“La novità viene da un ‘io’ non egoista ma attento al bene comune. Come nella tradizione milanese, dove le culture cattolica, socialista, comunista e liberale invece di tagliarsi la gola a vicenda hanno cercato una sintesi proponendo il riformismo che ha reso moderna e unica questa nostra città”. Domani la Compagnia delle Opere rende pubblico il proprio manifesto in vista delle elezioni amministrative e Giorgio Vittadini, presidente della Fondazione per la Sussidiarietà, cerca di dare una priorità ai temi proposti: abitare la città, il lavoro, l’università, la scuola e la cultura, il welfare e l’immigrazione.
Professor Vittadini, c’è un’idea che potrebbe essere vincente?
Quella delle partnership fra pubblico e privato. L’Italia è ancora presa da questa dicotomia, ma si supera con la collaborazione per il bene comune. Penso alla nuova normativa che sta eliminando gli appalti al massimo ribasso. Significa che l’impresa privata può dare il suo contributo al mondo pubblico portando la qualità. E’ l’idea che anche un privato può collaborare ad un progetto condiviso: ci sono tante esperienze a Milano in questo senso, a partire dalla Casa della Carità, all’Umanitaria, dal Banco Alimentare a Portofranco, fino a tutto l’housing sociale. Questa idea è vincente perché per rispondere alla mancanza di soldi e alla crisi dell’occupazione attuali bisogna unire le migliori risorse: e questo supera le divisioni classiche fra sinistra statalista e destra liberista.
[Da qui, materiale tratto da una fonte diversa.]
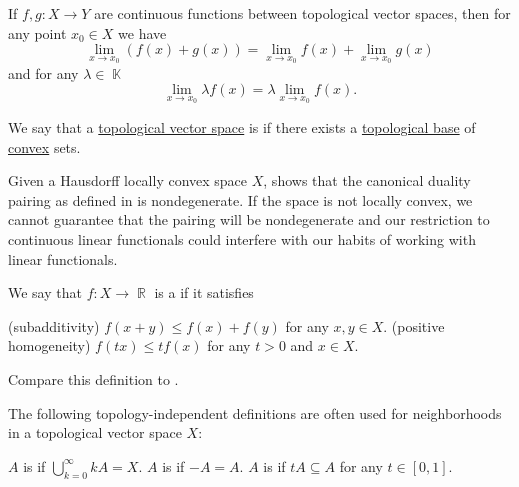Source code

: \begin{corollary}\label{thm:linearity_of_function_limits}
  If \( f, g: X \to Y \) are continuous functions between topological vector spaces, then for any point \( x_0 \in X \) we have
  \begin{equation*}
    \lim_{x \to x_0} (f(x) + g(x)) = \lim_{x \to x_0} f(x) + \lim_{x \to x_0} g(x)
  \end{equation*}
  and for any \( \lambda \in \BbbK \)
  \begin{equation*}
    \lim_{x \to x_0} \lambda f(x) = \lambda \lim_{x \to x_0} f(x).
  \end{equation*}
\end{corollary}

\begin{definition}\label{def:locally_convex_space}
  We say that a \hyperref[def:topological_vector_space]{topological vector space} is  if there exists a \hyperref[def:topological_base]{topological base} of \hyperref[def:convex_hull]{convex} sets.
\end{definition}

\begin{remark}\label{def:locally_convex_duality_pairing}
  Given a Hausdorff locally convex space \( X \),  shows that the canonical duality pairing as defined in  is nondegenerate. If the space is not locally convex, we cannot guarantee that the pairing will be nondegenerate and our restriction to continuous linear functionals could interfere with our habits of working with linear functionals.
\end{remark}

\begin{definition}\label{def:sublinear_functional}
  We say that \( f: X \to \BbbR \) is a  if it satisfies
  \begin{thmenum}
    (subadditivity) \( f(x + y) \leq f(x) + f(y) \) for any \( x, y \in X \).
    (positive homogeneity) \( f(tx) \leq t f(x) \) for any \( t > 0 \) and \( x \in X \).
  \end{thmenum}

  Compare this definition to .
\end{definition}

\begin{definition}\label{def:neighborhood_set_types}
  The following topology-independent definitions are often used for neighborhoods in a topological vector space \( X \):

  \begin{thmenum}
     \( A \) is  if \( \bigcup_{k=0}^\infty kA = X \).
     \( A \) is  if \( -A = A \).
     \( A \) is  if \( tA \subseteq A \) for any \( t \in [0, 1] \).
  \end{thmenum}
\end{definition}
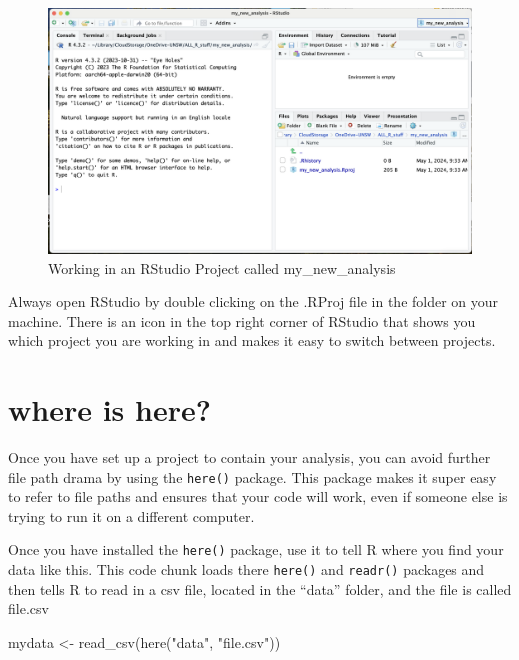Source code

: \documentclass[
  letterpaper,
  DIV=11,
  numbers=noendperiod]{scrreprt}
\newenvironment{Shaded}{\begin{snugshade}}{\end{snugshade}}
\newcommand{\FunctionTok}[1]{\textcolor[rgb]{0.28,0.35,0.67}{#1}}
\newcommand{\NormalTok}[1]{\textcolor[rgb]{0.00,0.23,0.31}{#1}}
\newcommand{\OtherTok}[1]{\textcolor[rgb]{0.00,0.23,0.31}{#1}}
\newcommand{\StringTok}[1]{\textcolor[rgb]{0.13,0.47,0.30}{#1}}
\begin{document}
\begin{figure}[H]

{\centering \includegraphics{images/project.png}

}

\caption{Working in an RStudio Project called my\_new\_analysis}

\end{figure}%

Always open RStudio by double clicking on the .RProj file in the folder
on your machine. There is an icon in the top right corner of RStudio
that shows you which project you are working in and makes it easy to
switch between projects.

\section{where is here?}\label{where-is-here}

Once you have set up a project to contain your analysis, you can avoid
further file path drama by using the \texttt{here()} package. This
package makes it super easy to refer to file paths and ensures that your
code will work, even if someone else is trying to run it on a different
computer.

Once you have installed the \texttt{here()} package, use it to tell R
where you find your data like this. This code chunk loads there
\texttt{here()} and \texttt{readr()} packages and then tells R to read
in a csv file, located in the ``data'' folder, and the file is called
file.csv

\begin{Shaded}
\begin{Highlighting}[]
\NormalTok{mydata }\OtherTok{\textless{}{-}} \FunctionTok{read\_csv}\NormalTok{(}\FunctionTok{here}\NormalTok{(}\StringTok{"data"}\NormalTok{, }\StringTok{"file.csv"}\NormalTok{))}
\end{Highlighting}
\end{Shaded}
\end{document}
Per questo i candidati sindaco paiono per molti versi simili fra loro?
Credo di sì. Credo si senta il bisogno di una costruzione che superi l’antinomia politica nell’interesse della città. Lo vediamo anche a livello nazionale: la legge sul non profit votata da uno schieramento trasversale è la prova.
Di cosa ha bisogno Milano?
Di un Jannacci della politica. Di uno che giri in periferia e ascolti la pancia delle persone, si accorga di cosa capita, interroghi l’uomo comune e capisca quali bisogni ci sono. Non ha senso preparare progetti da mettere sopra a realtà che non si conoscono. Oggi abbiamo i ruderi dell’Innocenti, Breda e Alfa Romeo non ci sono più, ma Milano è ancora una delle città economicamente più importanti d’Europa: perché non è crollata? Dove sono finite le persone che lavoravano in quegli stabilimenti? Ecco, un Jannacci della politica potrebbe raccontarci queste cose, intercettare il bisogno e progettare la città nuova.
Un giudizio sulla giunta uscente?
Al di là delle differenze di partenza, sono un estimatore di Pisapia, un uomo serio, attento alla realtà e non settario. Alcune cose simboliche che ha fatto ed erano state progettate dai suoi predecessori sono belle, come la Darsena e piazza Gae Aulenti: perché danno l’idea di una città bella da abitare. La “persona” Pisapia è stata utile per tutti, non solo per la coalizione arcobaleno e serve una persona con questa apertura culturale. Lui poi è legato alle origini di don Giussani, anche se poi ha seguito un suo percorso e quindi gli è rimasta l’idea del dialogo al di là delle convinzioni, del fare insieme.
Cl non si schiera. Ma cosa pensa dei candidati in campo?
Per noi vale un pluralismo di scelta e ci prepariamo con quattro incontri di contenuto si temi più urgenti, urbanistica, welfare, città metropolitana e cultura. I candidati? Penso che Parisi debba stare attento agli xenofobi e ai palazzinari che ha intorno, mentre Sala deve stare attento agli statalisti settari. Entrambi devono evitare di farsi imprigionare dalle parti peggiori delle loro coalizioni. Il nostro desiderio è che ognuno con la propria identità metta in luce ciò che accomuna. Per parafrasare Carron, l’altro è una risorsa e bisogna muoversi su questo.
Come le è parsa finora questa campagna elettorale?
Aspetto che entri nel vivo e mi auguro si capisca che Milano ha un ruolo per l’Italia. Mi auguro ci sia un dialogo costruttivo fra le parti e che vengano coinvolti circoli, associazioni, movimenti, università, partiti e gente comune. Invece di una Milano da bere, una Milano corale: la partecipazione, come diceva Gaber.